Retirement & Financial Planning Report

A report by the Center for Retirement Research at Boston College said that individuals typically change their retirement plans when they carefully consider the prospects of a less secure lifestyle in retirement due to inadequate retirement savings.

It noted that the stock market downturn of late 2007-early 2009 caused a drop in retirement assets for many workers nearing retirement, and that the typically expected response in such a situation would be to work longer, save more, or do both. However, based on a survey of individuals between 45 and 59 years old, 43 percent of those who had suffered such losses had not initially planned to do either—many of them "may have been stunned into inaction," as the report put it. Only 9 percent planned to do both.

However, it said many of them changed their minds when they saw how lowered retirement savings could translate into changes such as a lowered standard of living and having less money to provide as an inheritance.
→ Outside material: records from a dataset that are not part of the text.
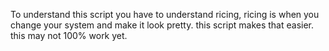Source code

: To understand this script you have to understand ricing, ricing is when you change your
system and make it look pretty.
this script makes that easier.
this may not 100% work yet.
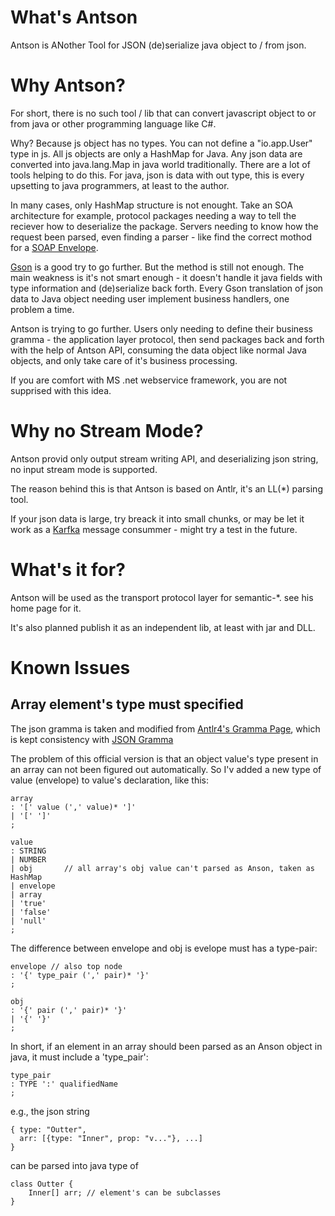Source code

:# What's Antson

Antson is ANother Tool for JSON (de)serialize java object to / from json.

# Why Antson?

For short, there is no such tool / lib that can convert javascript object to or
from java or other programming language like C#.

Why? Because js object has no types. You can not define a "io.app.User" type in
js. All js objects are only a HashMap for Java. Any json data are converted into
java.lang.Map in java world traditionally. There are a lot of tools helping to do
this. For java, json is data with out type, this is every upsetting to java programmers,
at least to the author.

In many cases, only HashMap structure is not enought. Take an SOA architecture for example,
protocol packages needing a way to tell the reciever how to deserialize the package.
Servers needing to know how the request been parsed, even finding a parser - like find the
correct mothod for a [SOAP Envelope](https://en.wikipedia.org/wiki/SOAP#Example_message_(encapsulated_in_HTTP)).

[Gson](https://github.com/google/gson) is a good try to go further. But the
method is still not enough. The main weakness is it's not smart enough - it doesn't
handle it java fields with type information and (de)serialize back forth. Every Gson translation
of json data to Java object needing user implement business handlers, one problem a time.

Antson is trying to go further. Users only needing to define their business gramma -
the application layer protocol, then send packages back and forth with the help of Antson API,
consuming the data object like normal Java objects, and only take care of it's business processing.

If you are comfort with MS .net webservice framework, you are not supprised with this idea.

# Why no Stream Mode?

Antson provid only output stream writing API, and deserializing json string, no input
stream mode is supported.

The reason behind this is that Antson is based on Antlr, it's an LL(\*) parsing tool.

If your json data is large, try breack it into small chunks, or may be let it work
as a [Karfka](https://kafka.apache.org/intro) message consummer - might try a test in the future.

# What's it for?

Antson will be used as the transport protocol layer for semantic-\*. see his home page for it.

It's also planned publish it as an independent lib, at least with jar and DLL.

# Known Issues

## Array element's type must specified

The json gramma is taken and modified from [Antlr4's Gramma Page](https://github.com/antlr/grammars-v4/blob/master/json/JSON.g4), which is kept consistency with [JSON Gramma](https://www.json.org/)

The problem of this official version is that an object value's type present in an array can not been figured out automatically.
So I'v added a new type of value (envelope) to value's declaration, like this:

    array
	: '[' value (',' value)* ']'
	| '[' ']'
	;

    value
	: STRING
	| NUMBER
	| obj		// all array's obj value can't parsed as Anson, taken as HashMap
	| envelope
	| array
	| 'true'
	| 'false'
	| 'null'
	;

The difference between envelope and obj is evelope must has a type-pair:

    envelope // also top node
	: '{' type_pair (',' pair)* '}'
	;

    obj
	: '{' pair (',' pair)* '}'
	| '{' '}'
	;

In short, if an element in an array should been parsed as an Anson object in java, it must include a 'type_pair':

    type_pair
	: TYPE ':' qualifiedName
	;
  
e.g., the json string

    { type: "Outter",
      arr: [{type: "Inner", prop: "v..."}, ...]
    }
    
can be parsed into java type of 

    class Outter {
        Inner[] arr; // element's can be subclasses
    }
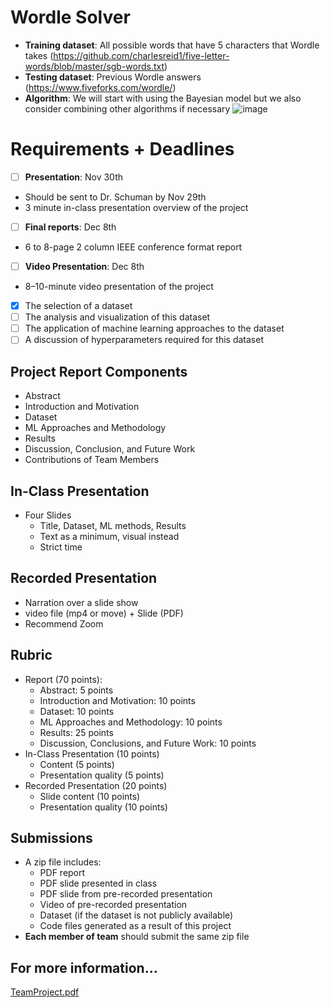 # Wordle Solver
- **Training dataset**: All possible words that have 5 characters that Wordle takes (https://github.com/charlesreid1/five-letter-words/blob/master/sgb-words.txt)
- **Testing dataset**: Previous Wordle answers (https://www.fiveforks.com/wordle/)
- **Algorithm**: We will start with using the Bayesian model but we also consider combining other algorithms if necessary
![image](https://github.com/JihunKimCode/Wordle-Solver/assets/112218975/9fc7ca5c-caf3-4a7e-9f6b-6802ef6a1086)

# Requirements + Deadlines
- [ ]  **Presentation**: Nov 30th
  - Should be sent to Dr. Schuman by Nov 29th
  - 3 minute in-class presentation overview of the project
- [ ]  **Final reports**: Dec 8th
  - 6 to 8-page 2 column IEEE conference format report
- [ ]  **Video Presentation**: Dec 8th
  - 8–10-minute video presentation of the project
- [x]  The selection of a dataset
- [ ]  The analysis and visualization of this dataset
- [ ]  The application of machine learning approaches to the dataset
- [ ]  A discussion of hyperparameters required for this dataset

## Project Report Components
* Abstract
* Introduction and Motivation
* Dataset
* ML Approaches and Methodology
* Results
* Discussion, Conclusion, and Future Work
* Contributions of Team Members

## In-Class Presentation
* Four Slides
  * Title, Dataset, ML methods, Results
  * Text as a minimum, visual instead
  * Strict time

## Recorded Presentation
* Narration over a slide show
* video file (mp4 or move) + Slide (PDF)
* Recommend Zoom

## Rubric
* Report (70 points):
  * Abstract: 5 points
  * Introduction and Motivation: 10 points
  * Dataset: 10 points
  * ML Approaches and Methodology: 10 points
  * Results: 25 points
  * Discussion, Conclusions, and Future Work: 10 points
* In-Class Presentation (10 points)
  * Content (5 points)
  * Presentation quality (5 points)
* Recorded Presentation (20 points)
  * Slide content (10 points)
  * Presentation quality (10 points)

## Submissions
* A zip file includes:
  * PDF report
  * PDF slide presented in class
  * PDF slide from pre-recorded presentation
  * Video of pre-recorded presentation
  * Dataset (if the dataset is not publicly available)
  * Code files generated as a result of this project
* **Each member of team** should submit the same zip file

## For more information...
[TeamProject.pdf](https://github.com/JihunKimCode/Wordle-Solver/files/13249830/TeamProject_NeuralNetworks_Part2.pdf)
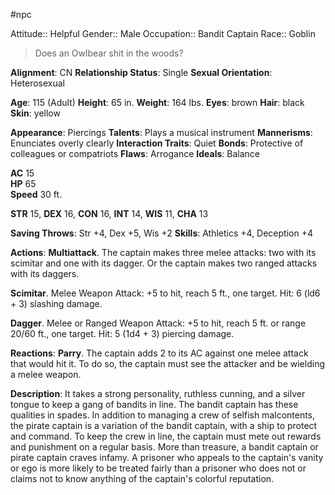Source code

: #npc

Attitude:: Helpful
Gender:: Male
Occupation:: Bandit Captain
Race:: Goblin

> Does an Owlbear shit in the woods?

**Alignment**: CN
**Relationship Status**: Single
**Sexual Orientation**: Heterosexual

**Age**: 115 (Adult)
**Height**: 65 in.
**Weight**: 164 lbs.
**Eyes**: brown	
**Hair**: black	
**Skin**: yellow

**Appearance**: Piercings
**Talents**: Plays a musical instrument
**Mannerisms**: Enunciates overly clearly
**Interaction Traits**: Quiet
**Bonds**: Protective of colleagues or compatriots
**Flaws**: Arrogance
**Ideals**: Balance

**AC**	15	
**HP**	65	
**Speed**	30 ft.

**STR** 15, **DEX** 16, **CON** 16, **INT** 14, **WIS** 11, **CHA** 13

**Saving Throws**: Str +4, Dex +5, Wis +2
**Skills**: Athletics +4, Deception +4

**Actions**:
**Multiattack**. The captain makes three melee attacks: two with its scimitar and one with its dagger. Or the captain makes two ranged attacks with its daggers.

**Scimitar**. Melee Weapon Attack: +5 to hit, reach 5 ft., one target. Hit: 6 (ld6 + 3) slashing damage.

**Dagger**. Melee or Ranged Weapon Attack: +5 to hit, reach 5 ft. or range 20/60 ft., one target. Hit: 5 (1d4 + 3) piercing damage.

**Reactions**:
**Parry**. The captain adds 2 to its AC against one melee attack that would hit it. To do so, the captain must see the attacker and be wielding a melee weapon.

**Description**: It takes a strong personality, ruthless cunning, and a silver tongue to keep a gang of bandits in line. The bandit captain has these qualities in spades. In addition to managing a crew of selfish malcontents, the pirate captain is a variation of the bandit captain, with a ship to protect and command. To keep the crew in line, the captain must mete out rewards and punishment on a regular basis. More than treasure, a bandit captain or pirate captain craves infamy. A prisoner who appeals to the captain's vanity or ego is more likely to be treated fairly than a prisoner who does not or claims not to know anything of the captain's colorful reputation.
At that point, only 5 percent said they planned to neither work longer nor save more, and the percentage of those deciding to do both rose to 51 percent.

"In short, those who planned to do nothing were spurred into action by having the trade-off made explicit," while many of those who had planned to do one or the other—work longer or save more—were motivated to diversify by doing both.

There was less change in planning by those who had already thought a great deal about the effects of their losses, suggesting that they already had reached the conclusion that they had to take steps in response.